Typically, when talking about kids and cancer, fertility isn't a topic that comes to mind. But Watson told WRTV there are a lot of unknowns as to how different amounts of these chemotherapy drugs can impact your future fertility.
She said when she was first diagnosed, she was not counseled on how the treatment could impact her fertility so her position now helps to arm families with knowledge on this complex topic.
"So that's where I get my huge passion for being able to like counsel these families and tell them exactly what their risk is, and if they are in that intermediate ground (for the amount of chemo given) we might be able to do something for them to help with their future fertility," Watson said.
To some families, learning about a cancer diagnosis in a child and then talking about that child's ability to have children of their own is overwhelming and Watson says that is very understandable. But she said for many families, talking about this topic can provide hope in a dark time.
"We're there kind of being the hope of the situation," Watson said. "We are very hopeful and we think your kid is going to make it to the future, so let's talk about their fertility."

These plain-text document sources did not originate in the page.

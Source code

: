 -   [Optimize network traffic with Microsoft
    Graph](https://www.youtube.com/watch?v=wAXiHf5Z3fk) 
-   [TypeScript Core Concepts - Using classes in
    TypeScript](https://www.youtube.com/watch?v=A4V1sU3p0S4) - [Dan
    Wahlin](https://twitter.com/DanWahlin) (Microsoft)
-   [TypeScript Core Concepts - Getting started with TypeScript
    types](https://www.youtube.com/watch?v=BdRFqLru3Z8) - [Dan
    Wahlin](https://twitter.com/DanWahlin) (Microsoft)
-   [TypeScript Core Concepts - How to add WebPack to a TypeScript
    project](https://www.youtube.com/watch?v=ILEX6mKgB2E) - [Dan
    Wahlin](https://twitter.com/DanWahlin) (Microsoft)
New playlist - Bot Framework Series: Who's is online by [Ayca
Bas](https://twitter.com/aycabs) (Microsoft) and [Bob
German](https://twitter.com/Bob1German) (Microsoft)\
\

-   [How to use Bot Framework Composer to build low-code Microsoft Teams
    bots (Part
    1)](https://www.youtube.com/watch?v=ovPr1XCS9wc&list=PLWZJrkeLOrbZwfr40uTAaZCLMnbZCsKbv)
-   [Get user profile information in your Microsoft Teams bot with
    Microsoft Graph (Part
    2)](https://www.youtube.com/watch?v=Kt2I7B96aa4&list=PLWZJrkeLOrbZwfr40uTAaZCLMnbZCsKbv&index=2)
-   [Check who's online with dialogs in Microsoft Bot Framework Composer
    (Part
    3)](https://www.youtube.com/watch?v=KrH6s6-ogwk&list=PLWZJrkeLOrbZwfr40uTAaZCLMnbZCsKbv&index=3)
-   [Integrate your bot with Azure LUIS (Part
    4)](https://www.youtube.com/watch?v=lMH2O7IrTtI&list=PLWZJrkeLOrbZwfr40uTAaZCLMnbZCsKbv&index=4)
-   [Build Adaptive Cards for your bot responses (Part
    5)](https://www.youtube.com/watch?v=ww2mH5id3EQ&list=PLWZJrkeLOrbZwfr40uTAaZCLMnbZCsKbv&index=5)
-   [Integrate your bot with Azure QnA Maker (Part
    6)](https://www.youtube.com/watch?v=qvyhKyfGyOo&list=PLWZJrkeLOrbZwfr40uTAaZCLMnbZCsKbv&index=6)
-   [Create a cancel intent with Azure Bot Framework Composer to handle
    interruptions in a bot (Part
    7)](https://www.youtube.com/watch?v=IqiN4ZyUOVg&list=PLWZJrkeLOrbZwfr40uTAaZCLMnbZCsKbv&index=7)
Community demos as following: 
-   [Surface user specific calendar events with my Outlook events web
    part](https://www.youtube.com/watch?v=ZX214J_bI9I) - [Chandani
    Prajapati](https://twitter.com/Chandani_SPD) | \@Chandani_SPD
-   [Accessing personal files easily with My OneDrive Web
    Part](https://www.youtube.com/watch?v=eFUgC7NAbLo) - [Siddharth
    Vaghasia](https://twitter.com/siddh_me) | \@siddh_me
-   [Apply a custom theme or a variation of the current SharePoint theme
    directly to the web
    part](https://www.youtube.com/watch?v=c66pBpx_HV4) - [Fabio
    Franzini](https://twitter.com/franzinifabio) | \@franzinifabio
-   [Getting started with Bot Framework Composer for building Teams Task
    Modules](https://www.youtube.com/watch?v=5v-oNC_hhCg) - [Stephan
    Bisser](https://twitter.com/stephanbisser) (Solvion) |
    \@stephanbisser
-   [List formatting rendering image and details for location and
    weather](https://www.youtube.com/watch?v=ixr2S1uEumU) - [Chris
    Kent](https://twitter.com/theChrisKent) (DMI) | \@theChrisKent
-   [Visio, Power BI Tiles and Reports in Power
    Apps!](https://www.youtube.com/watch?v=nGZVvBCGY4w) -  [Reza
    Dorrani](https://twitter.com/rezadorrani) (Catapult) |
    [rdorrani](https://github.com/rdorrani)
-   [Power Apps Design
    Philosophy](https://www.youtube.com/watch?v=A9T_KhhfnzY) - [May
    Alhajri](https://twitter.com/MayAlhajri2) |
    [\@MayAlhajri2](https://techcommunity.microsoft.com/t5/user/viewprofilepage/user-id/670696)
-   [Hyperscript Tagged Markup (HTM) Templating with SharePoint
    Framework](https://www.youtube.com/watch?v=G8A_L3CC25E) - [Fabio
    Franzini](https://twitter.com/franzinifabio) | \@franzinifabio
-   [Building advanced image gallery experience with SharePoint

Watson said there is a new of new research on the topic of fertility preservation for cancer patients, but there is still a lot to learn.
She said there are small procedures like removing a tiny bit of sex organ tissue and freezing it to be re-implanted in the future, or use for IVF someday. They also offer more traditional methods of fertility preservation for post-pubertal patients like sperm and egg banking. The storage fees for families can come at an expense, but Riley works to help families find financial help for these procedures and storage fees.
Watson added that there is also hope that if they preserve some of this tissue now, in the future more fertility treatments will be covered by insurance.
"What's crazy is we've actually counseled on a 6-week-old baby before," Watson said. "We can help any of these kids."
Throughout her journey in fertility preservation, Watson said she has tried to stay positive about her own journey to motherhood, not knowing what that would look like for her after her treatments for leukemia as a young adult.
"I just didn't know what my journey looked like," Watson said. "I had talked to my husband. I had told him even before we got engaged and married, and all that. I told him I didn't know what that looked like."
With her husband, Zach, Watson decided she would give herself a year of trying to start a family before consulting with a fertility specialist. Last fall, after about 10 months of trying to conceive, Watson decided it was time to make an appointment with a fertility specialist knowing it may take several months to get in to see the doctor.
She planned to call the doctor's office on a Wednesday this past fall to make an appointment.
"And I took a (pregnancy) test on Tuesday night, just to rule it out. I didn't think I was pregnant at all," Watson said. "I was like, 'OK. I'll just take this to rule it out.'"
But then something unexpected took place at their Bargersville home.
"And then I took it and was like, 'Oh my gosh! This is positive,'" Watson said.
An answer to their many prayers and years of wondering and hoping, the Watsons are preparing for a baby boy to make his arrival this summer.
As Zach works on hanging shelves and painting the nursery, Rhea folds baby clothes and hand-me-downs from excited relatives.
"It is exciting to have a Mother's Day where it's like, OK, next year I'm going to be holding this baby," says Watson. "I'm looking forward to just what that brings for the years to come and being a mom."
For Watson, from her cancer to her recovery, to her job as a nurse in oncology to her position as the fertility coordinator, to now a mom-to-be — her story has come full circle.
But it doesn't end here. She has work to do to help other kids like her be able to have kids of their own someday too.
"It's so hard to understand why you go through what you go through," Watson said. "For me, I had to find a purpose. And I had to find a why. And that's what really brought me into oncology and especially into the fertility preservation program here at Riley."